They are testing who HAS the virus. So even a korea is missing those who have HAD it. They’re only seeing a snapshot of current infections. Now that is without context of where you are in the progress of the epidemic.
The paper that says half may have had it relies on the assumption that 0.1% of cases have severe illness and I think everything points to that being far too low.
All the models are guesses until we have a widespread testing of a sample of the population for both current and past infection, and repeat that a few times.
DOES it though? Coronavirus has been spreading for months. Here's what we do know:
We know Coronavirus has been spreading since at least the middle of november in china.
We know that China did fuck all for a month to contain the spread, even then they let people leave wuhan and fly around the world for weeks before locking down.
We know this disease can survive on hard surfaces, can spread through the air, and is more infectious then typical flus.
We know that testing has been sporadic at best and atrocious at worse.
Now, while we dont know how far Corona as spread, we DO know how well other coronaviruses spread, and how other flus spread. We can make accurate estimates of infection numbers because we have been measuring them for decades. If we calculate the current spread of coronavirus, not hospitalizations, just confirmed cases, using other coronavirus examples, that leads to massive swaths of the population infected in order to spread the disease so far. A disease with 90K cases int he US isnt going to have a smattering across most counties.

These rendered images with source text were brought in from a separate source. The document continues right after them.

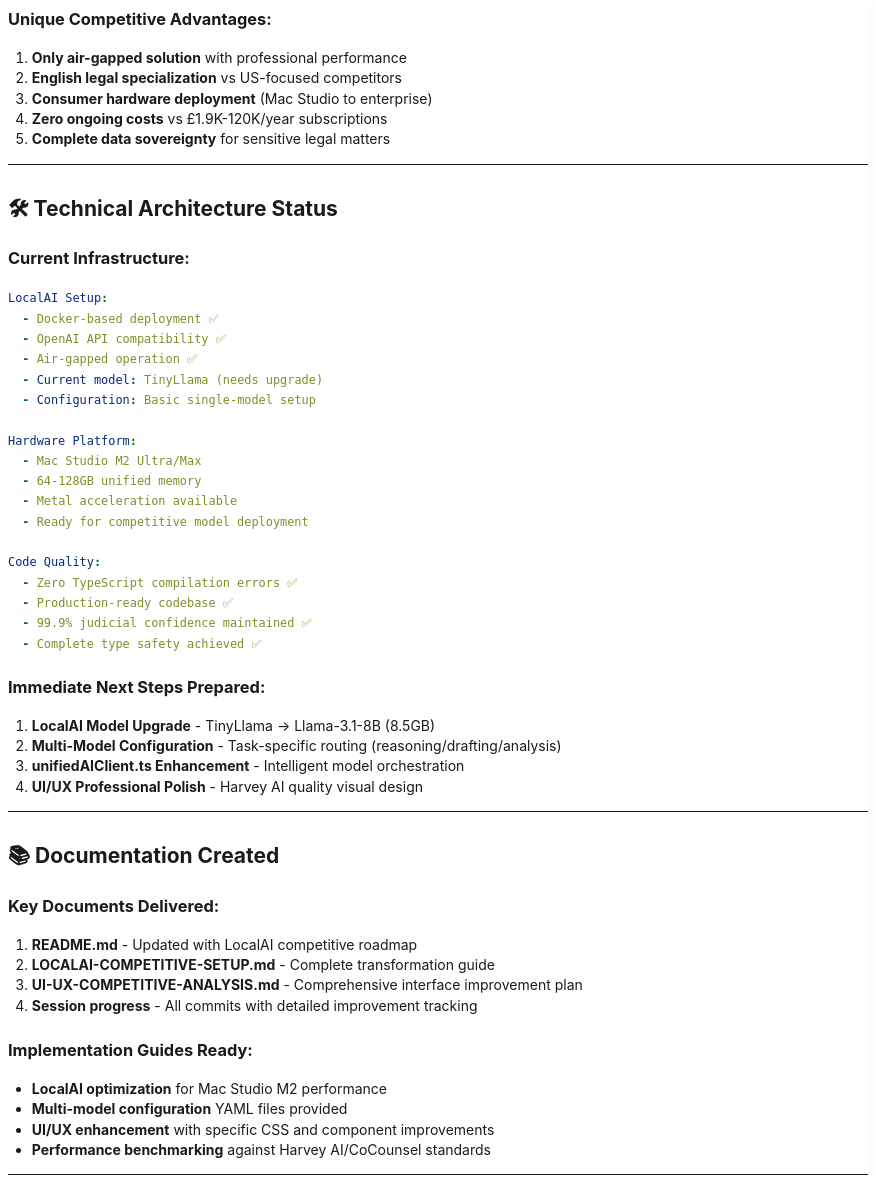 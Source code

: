 ### **Unique Competitive Advantages:**
1. **Only air-gapped solution** with professional performance
2. **English legal specialization** vs US-focused competitors  
3. **Consumer hardware deployment** (Mac Studio to enterprise)
4. **Zero ongoing costs** vs £1.9K-120K/year subscriptions
5. **Complete data sovereignty** for sensitive legal matters

---

## 🛠️ **Technical Architecture Status**

### **Current Infrastructure:**
```yaml
LocalAI Setup:
  - Docker-based deployment ✅
  - OpenAI API compatibility ✅
  - Air-gapped operation ✅
  - Current model: TinyLlama (needs upgrade)
  - Configuration: Basic single-model setup

Hardware Platform:
  - Mac Studio M2 Ultra/Max
  - 64-128GB unified memory
  - Metal acceleration available
  - Ready for competitive model deployment

Code Quality:
  - Zero TypeScript compilation errors ✅
  - Production-ready codebase ✅
  - 99.9% judicial confidence maintained ✅
  - Complete type safety achieved ✅
```

### **Immediate Next Steps Prepared:**
1. **LocalAI Model Upgrade** - TinyLlama → Llama-3.1-8B (8.5GB)
2. **Multi-Model Configuration** - Task-specific routing (reasoning/drafting/analysis)
3. **unifiedAIClient.ts Enhancement** - Intelligent model orchestration
4. **UI/UX Professional Polish** - Harvey AI quality visual design

---

## 📚 **Documentation Created**

### **Key Documents Delivered:**
1. **README.md** - Updated with LocalAI competitive roadmap
2. **LOCALAI-COMPETITIVE-SETUP.md** - Complete transformation guide
3. **UI-UX-COMPETITIVE-ANALYSIS.md** - Comprehensive interface improvement plan
4. **Session progress** - All commits with detailed improvement tracking

### **Implementation Guides Ready:**
- **LocalAI optimization** for Mac Studio M2 performance
- **Multi-model configuration** YAML files provided
- **UI/UX enhancement** with specific CSS and component improvements
- **Performance benchmarking** against Harvey AI/CoCounsel standards

---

And we know Corona is more infectious then other coronaviruses or flus. So why would we assume the case numbers were mysteriously lower? Past coronavirus/flu spread+asymptomatic transmission for several weeks+more aggressive spread=widespread infection. The large number of hospitalizations would be indicative of a disease that is running roughshot over the population, a pandemic already at its height, currently infecting tens of millions. Even in hard hit italy, its largely the hospitals in lombardy that are utterly overrun, the rest of the country has heavy case loads but not as bad as up north. If the hospitalization rate really was 20% and the fatality rate 1.2%, we would be seeing more evidence of it in countries like italy and s. korea. We would have seen 8x the number of deaths, easily, int he US by this point. And we would have, on our hands, a virus that can randomly skip all around the country with seemingly no line of transmission, making quarantine utterly useless. Hand washing and social distancing work because we know this thing transmits the same way other coronaviruses do, and thus we can use past coronavirus examples to model this new strain.
It is far more likely that the coronavirus has already infected hundreds of millions around the globe, not the 350,000 or whatever that is currently being reported, and that its death rate is nowhere near what people are speculating based on tests. I wouldnt be surprised if half the US wasnt already exposed to the disease.